Records for the task -
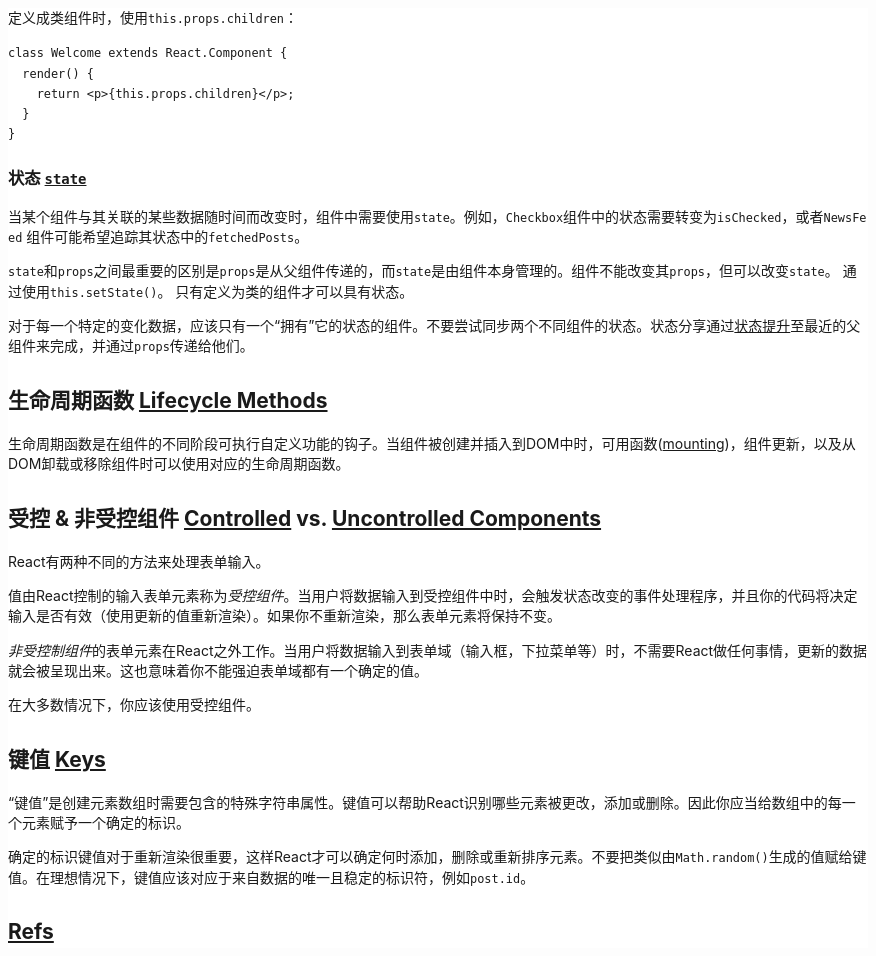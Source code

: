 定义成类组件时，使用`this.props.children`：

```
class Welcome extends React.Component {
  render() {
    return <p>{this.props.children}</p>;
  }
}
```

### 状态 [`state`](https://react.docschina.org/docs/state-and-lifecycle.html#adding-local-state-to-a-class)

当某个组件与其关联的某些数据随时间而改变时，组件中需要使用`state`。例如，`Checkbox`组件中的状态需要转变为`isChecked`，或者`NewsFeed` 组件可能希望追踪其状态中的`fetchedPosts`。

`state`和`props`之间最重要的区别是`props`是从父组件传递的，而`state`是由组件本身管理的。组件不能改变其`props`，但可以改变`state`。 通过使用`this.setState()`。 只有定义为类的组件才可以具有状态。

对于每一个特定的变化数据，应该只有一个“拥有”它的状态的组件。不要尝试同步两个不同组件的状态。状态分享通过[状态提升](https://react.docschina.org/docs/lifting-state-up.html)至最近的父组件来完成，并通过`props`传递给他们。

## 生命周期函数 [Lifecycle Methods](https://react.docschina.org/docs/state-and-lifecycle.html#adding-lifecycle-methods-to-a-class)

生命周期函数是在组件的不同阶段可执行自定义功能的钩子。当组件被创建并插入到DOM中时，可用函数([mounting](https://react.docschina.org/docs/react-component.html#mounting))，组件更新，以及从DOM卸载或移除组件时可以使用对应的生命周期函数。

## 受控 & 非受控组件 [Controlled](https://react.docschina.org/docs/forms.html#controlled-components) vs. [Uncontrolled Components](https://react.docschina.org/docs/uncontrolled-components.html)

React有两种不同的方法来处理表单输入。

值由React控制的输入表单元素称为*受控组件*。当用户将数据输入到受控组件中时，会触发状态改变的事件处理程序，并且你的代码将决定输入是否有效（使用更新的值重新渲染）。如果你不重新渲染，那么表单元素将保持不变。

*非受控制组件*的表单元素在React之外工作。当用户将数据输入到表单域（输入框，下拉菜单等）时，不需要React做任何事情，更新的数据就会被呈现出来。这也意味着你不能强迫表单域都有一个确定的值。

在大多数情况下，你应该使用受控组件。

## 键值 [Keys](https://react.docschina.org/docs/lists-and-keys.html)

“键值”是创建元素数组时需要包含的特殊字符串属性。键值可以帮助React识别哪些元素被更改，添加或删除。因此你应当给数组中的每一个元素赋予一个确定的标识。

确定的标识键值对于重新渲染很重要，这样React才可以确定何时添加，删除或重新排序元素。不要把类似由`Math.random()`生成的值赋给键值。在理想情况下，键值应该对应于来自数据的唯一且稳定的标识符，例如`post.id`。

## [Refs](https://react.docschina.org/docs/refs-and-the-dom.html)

--

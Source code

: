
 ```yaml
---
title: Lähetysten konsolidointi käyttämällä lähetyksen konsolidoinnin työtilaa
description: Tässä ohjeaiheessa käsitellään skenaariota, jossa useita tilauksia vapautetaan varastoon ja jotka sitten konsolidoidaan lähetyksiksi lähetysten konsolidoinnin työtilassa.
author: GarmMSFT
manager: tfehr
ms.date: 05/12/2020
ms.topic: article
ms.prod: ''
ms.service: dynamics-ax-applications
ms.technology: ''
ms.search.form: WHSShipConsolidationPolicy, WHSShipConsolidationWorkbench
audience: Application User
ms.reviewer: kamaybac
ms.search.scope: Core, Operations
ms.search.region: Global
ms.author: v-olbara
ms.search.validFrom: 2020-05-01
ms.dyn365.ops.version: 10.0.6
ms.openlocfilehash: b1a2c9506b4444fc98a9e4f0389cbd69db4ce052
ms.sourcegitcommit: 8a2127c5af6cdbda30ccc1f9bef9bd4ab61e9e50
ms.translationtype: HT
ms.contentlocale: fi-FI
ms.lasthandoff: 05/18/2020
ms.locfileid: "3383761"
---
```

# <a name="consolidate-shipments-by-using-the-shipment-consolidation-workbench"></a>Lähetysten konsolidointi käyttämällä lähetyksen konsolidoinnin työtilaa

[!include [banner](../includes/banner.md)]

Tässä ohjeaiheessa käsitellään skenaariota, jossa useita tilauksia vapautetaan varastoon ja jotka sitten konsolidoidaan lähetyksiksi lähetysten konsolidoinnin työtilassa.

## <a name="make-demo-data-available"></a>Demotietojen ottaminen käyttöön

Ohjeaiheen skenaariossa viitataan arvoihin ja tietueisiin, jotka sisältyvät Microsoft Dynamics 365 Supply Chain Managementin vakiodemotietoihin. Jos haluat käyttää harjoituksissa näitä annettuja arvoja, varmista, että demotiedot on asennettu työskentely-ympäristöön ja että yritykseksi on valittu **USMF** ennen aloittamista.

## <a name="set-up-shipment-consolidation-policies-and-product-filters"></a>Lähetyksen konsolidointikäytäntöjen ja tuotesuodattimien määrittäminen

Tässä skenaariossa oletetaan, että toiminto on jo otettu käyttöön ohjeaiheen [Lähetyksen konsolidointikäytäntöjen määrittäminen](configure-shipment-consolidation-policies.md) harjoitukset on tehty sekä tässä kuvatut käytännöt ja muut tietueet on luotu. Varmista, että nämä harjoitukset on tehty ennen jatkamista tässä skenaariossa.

* * *

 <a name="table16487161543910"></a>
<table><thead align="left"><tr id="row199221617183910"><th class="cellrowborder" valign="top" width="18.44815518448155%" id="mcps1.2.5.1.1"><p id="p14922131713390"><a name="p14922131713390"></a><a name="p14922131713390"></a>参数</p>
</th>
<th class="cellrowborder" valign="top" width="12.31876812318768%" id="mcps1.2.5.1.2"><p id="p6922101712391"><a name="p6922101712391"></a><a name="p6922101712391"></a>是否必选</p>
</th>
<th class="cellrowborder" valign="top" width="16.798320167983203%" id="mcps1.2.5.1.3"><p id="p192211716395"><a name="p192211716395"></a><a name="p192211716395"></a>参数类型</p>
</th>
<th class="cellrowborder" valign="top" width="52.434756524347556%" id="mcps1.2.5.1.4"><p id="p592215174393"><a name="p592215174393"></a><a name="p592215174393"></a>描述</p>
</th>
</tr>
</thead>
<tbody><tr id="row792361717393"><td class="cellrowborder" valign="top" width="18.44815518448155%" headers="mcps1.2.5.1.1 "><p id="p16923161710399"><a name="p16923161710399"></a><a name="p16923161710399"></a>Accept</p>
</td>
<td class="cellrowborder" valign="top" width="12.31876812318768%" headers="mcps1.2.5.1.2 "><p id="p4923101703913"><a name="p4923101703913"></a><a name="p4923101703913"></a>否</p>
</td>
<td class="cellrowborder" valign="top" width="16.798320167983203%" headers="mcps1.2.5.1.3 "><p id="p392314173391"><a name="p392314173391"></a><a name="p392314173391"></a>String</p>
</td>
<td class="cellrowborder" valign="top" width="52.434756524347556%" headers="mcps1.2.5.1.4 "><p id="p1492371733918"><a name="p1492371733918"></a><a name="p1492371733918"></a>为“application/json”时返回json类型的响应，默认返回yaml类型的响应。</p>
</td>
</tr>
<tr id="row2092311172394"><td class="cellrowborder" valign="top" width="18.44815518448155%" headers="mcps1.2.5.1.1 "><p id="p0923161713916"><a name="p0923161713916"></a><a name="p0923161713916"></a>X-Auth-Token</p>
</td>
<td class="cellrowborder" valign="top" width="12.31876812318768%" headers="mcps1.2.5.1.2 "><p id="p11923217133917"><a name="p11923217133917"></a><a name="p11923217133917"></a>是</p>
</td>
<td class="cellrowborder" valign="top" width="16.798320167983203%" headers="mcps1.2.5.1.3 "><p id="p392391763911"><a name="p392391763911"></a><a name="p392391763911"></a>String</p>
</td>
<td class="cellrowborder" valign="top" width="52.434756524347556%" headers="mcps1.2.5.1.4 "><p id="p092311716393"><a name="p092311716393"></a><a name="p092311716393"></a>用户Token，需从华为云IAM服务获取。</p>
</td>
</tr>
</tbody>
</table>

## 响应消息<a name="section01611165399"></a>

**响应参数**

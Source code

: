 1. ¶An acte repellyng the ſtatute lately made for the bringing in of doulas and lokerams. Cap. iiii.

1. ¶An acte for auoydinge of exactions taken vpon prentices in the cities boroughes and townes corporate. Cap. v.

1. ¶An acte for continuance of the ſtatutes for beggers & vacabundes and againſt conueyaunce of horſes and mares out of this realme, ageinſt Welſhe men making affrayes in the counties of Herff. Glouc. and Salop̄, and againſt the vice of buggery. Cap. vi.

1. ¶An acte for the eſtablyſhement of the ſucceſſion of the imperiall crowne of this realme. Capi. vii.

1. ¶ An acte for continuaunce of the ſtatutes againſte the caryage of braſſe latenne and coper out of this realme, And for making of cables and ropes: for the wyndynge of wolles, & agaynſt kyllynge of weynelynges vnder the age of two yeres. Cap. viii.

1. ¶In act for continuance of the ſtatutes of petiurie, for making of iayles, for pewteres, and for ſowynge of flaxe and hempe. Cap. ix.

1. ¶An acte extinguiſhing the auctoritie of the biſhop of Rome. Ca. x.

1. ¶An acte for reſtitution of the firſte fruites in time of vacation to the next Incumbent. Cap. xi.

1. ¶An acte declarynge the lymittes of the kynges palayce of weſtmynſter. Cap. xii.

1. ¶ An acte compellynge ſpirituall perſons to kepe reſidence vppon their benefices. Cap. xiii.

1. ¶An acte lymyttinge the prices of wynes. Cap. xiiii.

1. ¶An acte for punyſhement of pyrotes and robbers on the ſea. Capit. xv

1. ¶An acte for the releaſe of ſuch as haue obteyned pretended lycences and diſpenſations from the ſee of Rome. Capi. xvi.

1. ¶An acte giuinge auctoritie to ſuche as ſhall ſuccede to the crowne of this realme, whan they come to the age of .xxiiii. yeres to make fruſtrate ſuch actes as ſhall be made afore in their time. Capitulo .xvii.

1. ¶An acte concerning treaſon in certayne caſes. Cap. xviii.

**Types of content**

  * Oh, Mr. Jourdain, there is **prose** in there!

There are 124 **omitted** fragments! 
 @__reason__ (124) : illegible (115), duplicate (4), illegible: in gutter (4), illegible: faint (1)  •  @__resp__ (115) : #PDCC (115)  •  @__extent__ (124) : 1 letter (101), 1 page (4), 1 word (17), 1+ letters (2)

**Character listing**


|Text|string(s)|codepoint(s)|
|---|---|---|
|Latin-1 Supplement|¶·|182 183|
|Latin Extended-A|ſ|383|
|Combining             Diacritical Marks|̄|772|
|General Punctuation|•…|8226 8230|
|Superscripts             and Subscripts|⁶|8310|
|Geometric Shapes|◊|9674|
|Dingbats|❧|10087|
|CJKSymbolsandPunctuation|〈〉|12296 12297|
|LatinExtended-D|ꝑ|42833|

Directions -
Across the data, pull every line containing the string "vapautetaan".

Exercise result -
description: Tässä ohjeaiheessa käsitellään skenaariota, jossa useita tilauksia vapautetaan varastoon ja jotka sitten konsolidoidaan lähetyksiksi lähetysten konsolidoinnin työtilassa.
Tässä ohjeaiheessa käsitellään skenaariota, jossa useita tilauksia vapautetaan varastoon ja jotka sitten konsolidoidaan lähetyksiksi lähetysten konsolidoinnin työtilassa.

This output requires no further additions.